## About this task:
Repeat the lines of the data that follow, please, starting at the first and stopping after the one with "2. 협업필터링(collaborative filtering)을".

## Dataset extract:
------------------------------------------------
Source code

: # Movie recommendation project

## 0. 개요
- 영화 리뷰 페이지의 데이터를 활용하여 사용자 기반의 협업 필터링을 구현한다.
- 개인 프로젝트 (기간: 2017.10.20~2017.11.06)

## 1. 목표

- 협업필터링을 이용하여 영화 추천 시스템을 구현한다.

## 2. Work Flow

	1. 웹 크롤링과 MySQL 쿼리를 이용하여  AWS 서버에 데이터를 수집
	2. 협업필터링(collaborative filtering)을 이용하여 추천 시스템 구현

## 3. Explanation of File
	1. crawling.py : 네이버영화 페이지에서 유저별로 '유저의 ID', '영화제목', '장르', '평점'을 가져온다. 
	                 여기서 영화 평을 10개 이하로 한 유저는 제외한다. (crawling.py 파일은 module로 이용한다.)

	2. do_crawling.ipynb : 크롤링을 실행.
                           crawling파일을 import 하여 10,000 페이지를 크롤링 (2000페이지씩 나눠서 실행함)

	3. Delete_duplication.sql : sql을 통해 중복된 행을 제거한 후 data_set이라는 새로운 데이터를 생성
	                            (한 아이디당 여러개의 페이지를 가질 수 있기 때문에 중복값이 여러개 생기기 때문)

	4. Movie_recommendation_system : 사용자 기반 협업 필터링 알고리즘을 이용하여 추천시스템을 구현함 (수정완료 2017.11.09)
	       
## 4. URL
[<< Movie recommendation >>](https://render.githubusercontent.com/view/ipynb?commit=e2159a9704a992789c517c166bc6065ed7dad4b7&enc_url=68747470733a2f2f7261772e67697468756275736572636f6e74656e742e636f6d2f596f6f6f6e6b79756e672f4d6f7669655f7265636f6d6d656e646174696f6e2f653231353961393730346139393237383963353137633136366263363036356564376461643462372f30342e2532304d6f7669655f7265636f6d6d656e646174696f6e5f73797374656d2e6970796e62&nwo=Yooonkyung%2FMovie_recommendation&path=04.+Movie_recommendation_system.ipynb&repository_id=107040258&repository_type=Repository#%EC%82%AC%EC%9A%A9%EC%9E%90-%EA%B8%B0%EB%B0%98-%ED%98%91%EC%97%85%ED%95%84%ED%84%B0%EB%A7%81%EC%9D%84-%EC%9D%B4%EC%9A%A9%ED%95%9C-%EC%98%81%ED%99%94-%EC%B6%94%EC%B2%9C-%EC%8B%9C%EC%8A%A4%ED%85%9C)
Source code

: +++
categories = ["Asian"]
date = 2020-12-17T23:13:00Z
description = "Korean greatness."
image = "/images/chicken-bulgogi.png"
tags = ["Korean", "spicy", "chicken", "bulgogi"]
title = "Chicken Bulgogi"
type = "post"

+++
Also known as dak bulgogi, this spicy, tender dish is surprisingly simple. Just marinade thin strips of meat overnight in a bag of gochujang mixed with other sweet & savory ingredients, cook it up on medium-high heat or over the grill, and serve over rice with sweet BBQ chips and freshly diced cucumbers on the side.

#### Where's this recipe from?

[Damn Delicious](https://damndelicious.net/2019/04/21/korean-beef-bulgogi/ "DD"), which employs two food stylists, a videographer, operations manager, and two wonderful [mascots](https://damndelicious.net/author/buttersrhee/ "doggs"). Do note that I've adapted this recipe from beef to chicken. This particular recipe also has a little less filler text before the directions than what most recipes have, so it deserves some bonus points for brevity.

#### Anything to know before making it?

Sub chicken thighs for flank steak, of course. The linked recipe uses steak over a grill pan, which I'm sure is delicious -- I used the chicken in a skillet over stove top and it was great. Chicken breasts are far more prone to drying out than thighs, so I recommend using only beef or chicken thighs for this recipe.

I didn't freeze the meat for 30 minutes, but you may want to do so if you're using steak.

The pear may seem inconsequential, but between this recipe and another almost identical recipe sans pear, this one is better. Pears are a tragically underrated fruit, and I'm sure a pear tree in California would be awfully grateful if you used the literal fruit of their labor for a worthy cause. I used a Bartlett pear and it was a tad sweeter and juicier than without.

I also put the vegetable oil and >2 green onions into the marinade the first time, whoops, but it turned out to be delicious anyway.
------------------------------------------------
## Result:
Source code

: # Movie recommendation project

## 0. 개요
- 영화 리뷰 페이지의 데이터를 활용하여 사용자 기반의 협업 필터링을 구현한다.
- 개인 프로젝트 (기간: 2017.10.20~2017.11.06)

## 1. 목표

- 협업필터링을 이용하여 영화 추천 시스템을 구현한다.

## 2. Work Flow

	1. 웹 크롤링과 MySQL 쿼리를 이용하여  AWS 서버에 데이터를 수집
	2. 협업필터링(collaborative filtering)을 이용하여 추천 시스템 구현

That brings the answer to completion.